Ce qui a changé sur le Camino
« Péniblement nous arrivons en même temps qu'un bel orage : d'abord réticents, des gens nous concèdent une remise à tracteurs, puis s'ingénient à nous aider. Ils mettent au sec nos équipements imprudemment laissés près de la porte, nous offrent un matelas de mousse… et une conversation qu'Etienne alimente au coup par coup, embusqué derrière son dictionnaire ».
« De laborieuses palabres et l'aide d'un brave homme qui a travaillé en France »
« Trempés, nous nous réfugions quelques instants dans une station-service : le pompiste, compatissant, nous réchauffe d'une rasade de vin ».
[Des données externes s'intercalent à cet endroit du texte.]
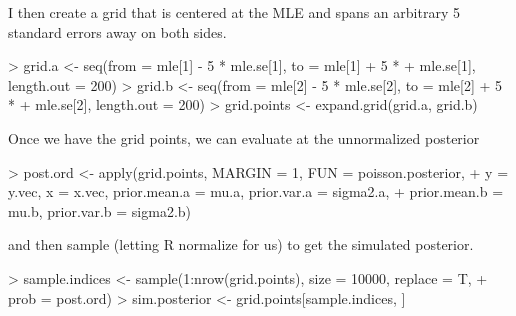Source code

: \documentclass{beamer}
\begin{document}
\begin{frame}[fragile]
I then create a grid that is centered at the MLE and spans an
arbitrary 5 standard errors away on both sides.
\pause
\medskip
\tiny
\begin{Schunk}
\begin{Sinput}
> grid.a <- seq(from = mle[1] - 5 * mle.se[1], to = mle[1] + 5 * 
+     mle.se[1], length.out = 200)
> grid.b <- seq(from = mle[2] - 5 * mle.se[2], to = mle[2] + 5 * 
+     mle.se[2], length.out = 200)
> grid.points <- expand.grid(grid.a, grid.b)
\end{Sinput}
\end{Schunk}
\pause
\normalsize
\bigskip
Once we have the grid points, we can evaluate at the unnormalized posterior
\tiny
\pause
\medskip
\begin{Schunk}
\begin{Sinput}
> post.ord <- apply(grid.points, MARGIN = 1, FUN = poisson.posterior, 
+     y = y.vec, x = x.vec, prior.mean.a = mu.a, prior.var.a = sigma2.a, 
+     prior.mean.b = mu.b, prior.var.b = sigma2.b)
\end{Sinput}
\end{Schunk}
\pause
\bigskip
\normalsize
and then sample (letting R normalize for us) to get the simulated posterior.
\pause
\medskip
\tiny
\begin{Schunk}
\begin{Sinput}
> sample.indices <- sample(1:nrow(grid.points), size = 10000, replace = T, 
+     prob = post.ord)
> sim.posterior <- grid.points[sample.indices, ]
\end{Sinput}
\end{Schunk}
\normalsize
\end{frame}
\end{document}
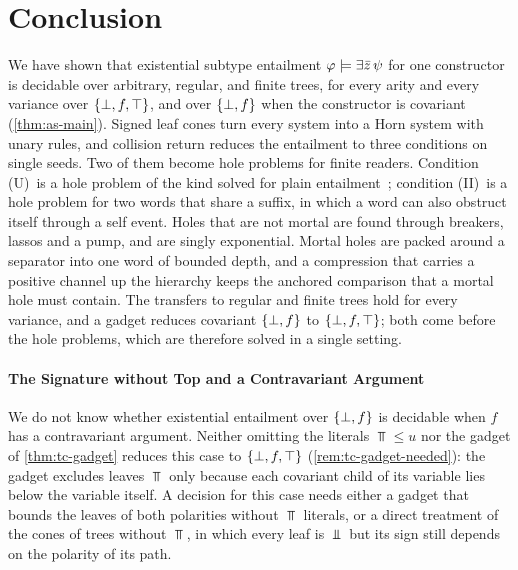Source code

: 
\providecommand{\CondI}{\textup{(I0)}}
\providecommand{\CondU}{\textup{(U)}}
\providecommand{\CondII}{\textup{(II)}}

\section{Conclusion}\label{sec:concl}

We have shown that existential subtype entailment $\varphi\entails\Exists\psi$
for one constructor is decidable over arbitrary, regular, and finite trees, for
every arity and every variance over $\BFT$, and over $\BF$ when the
constructor is covariant (\cref{thm:as-main}). Signed leaf cones turn every
system into a Horn system with unary rules, and collision return reduces the
entailment to three conditions on single seeds. Two of them become hole
problems for finite readers. Condition \CondU\ is a hole problem of the
kind solved for plain entailment~\citep{Zhao26}; condition \CondII\ is a hole problem for two words that share
a suffix, in which a word can also obstruct itself through a self event. Holes
that are not mortal are found through breakers, lassos and a pump, and are
singly exponential. Mortal holes are packed around a separator into one word of
bounded depth, and a compression that carries a positive channel up the
hierarchy keeps the anchored comparison that a mortal hole must contain. The
transfers to regular and finite trees hold for every variance, and a gadget
reduces covariant $\BF$ to $\BFT$; both come before the hole problems, which
are therefore solved in a single setting.

\paragraph{The Signature without Top and a Contravariant Argument}
We do not know whether existential entailment over $\BF$ is decidable when $f$
has a contravariant argument. Neither omitting the literals $\Top\le u$ nor
the gadget of \cref{thm:tc-gadget} reduces this case to $\BFT$
(\cref{rem:tc-gadget-needed}): the gadget excludes leaves $\Top$ only
because each covariant child of its variable lies below the variable itself.
A decision for this case needs either a gadget that bounds the leaves of both
polarities without $\Top$ literals, or a direct treatment of the cones of
trees without $\Top$, in which every leaf is $\Bot$ but its sign still depends
on the polarity of its path.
« L'étrange procession des troupeaux qui, au sifflement de leur berger, se rendent au ruisseau puis à la bergerie ». « Sur un versant de la montagne un troupeau de chèvres et de moutons tintinabulle de toutes ses clochettes, tandis que le berger improvise d'une voix puissante un flamenco auquel se mêlent d'étranges sonorités arabes ».
« Sur la route, des files de petits ânes chargés de foin, de sacs ou de leurs propriétaires nous rappellent à la modestie ; après tout, nous ne portons que 14 ou 15 kilos ! ».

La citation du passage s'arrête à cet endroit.